What you will do: The reply must contain all of the records, unchanged.

● ● ● ●

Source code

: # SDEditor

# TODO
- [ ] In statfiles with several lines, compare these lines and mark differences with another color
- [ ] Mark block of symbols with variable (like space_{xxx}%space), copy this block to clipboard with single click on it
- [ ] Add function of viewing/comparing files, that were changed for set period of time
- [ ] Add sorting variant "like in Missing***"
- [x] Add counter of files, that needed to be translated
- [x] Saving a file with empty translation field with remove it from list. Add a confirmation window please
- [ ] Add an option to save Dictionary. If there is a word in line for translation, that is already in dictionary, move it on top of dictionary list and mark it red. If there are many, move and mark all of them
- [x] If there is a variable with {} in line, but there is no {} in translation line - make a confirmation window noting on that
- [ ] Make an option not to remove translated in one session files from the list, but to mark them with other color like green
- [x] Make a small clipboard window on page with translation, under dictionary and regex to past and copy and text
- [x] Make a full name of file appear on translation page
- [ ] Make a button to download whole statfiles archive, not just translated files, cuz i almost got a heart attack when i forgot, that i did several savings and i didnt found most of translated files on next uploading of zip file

● ● ● ●

Your response:
Source code

: # SDEditor

# TODO
- [ ] In statfiles with several lines, compare these lines and mark differences with another color
- [ ] Mark block of symbols with variable (like space_{xxx}%space), copy this block to clipboard with single click on it
- [ ] Add function of viewing/comparing files, that were changed for set period of time
- [ ] Add sorting variant "like in Missing***"
- [x] Add counter of files, that needed to be translated
- [x] Saving a file with empty translation field with remove it from list. Add a confirmation window please
- [ ] Add an option to save Dictionary. If there is a word in line for translation, that is already in dictionary, move it on top of dictionary list and mark it red. If there are many, move and mark all of them
- [x] If there is a variable with {} in line, but there is no {} in translation line - make a confirmation window noting on that
- [ ] Make an option not to remove translated in one session files from the list, but to mark them with other color like green
- [x] Make a small clipboard window on page with translation, under dictionary and regex to past and copy and text
- [x] Make a full name of file appear on translation page
- [ ] Make a button to download whole statfiles archive, not just translated files, cuz i almost got a heart attack when i forgot, that i did several savings and i didnt found most of translated files on next uploading of zip file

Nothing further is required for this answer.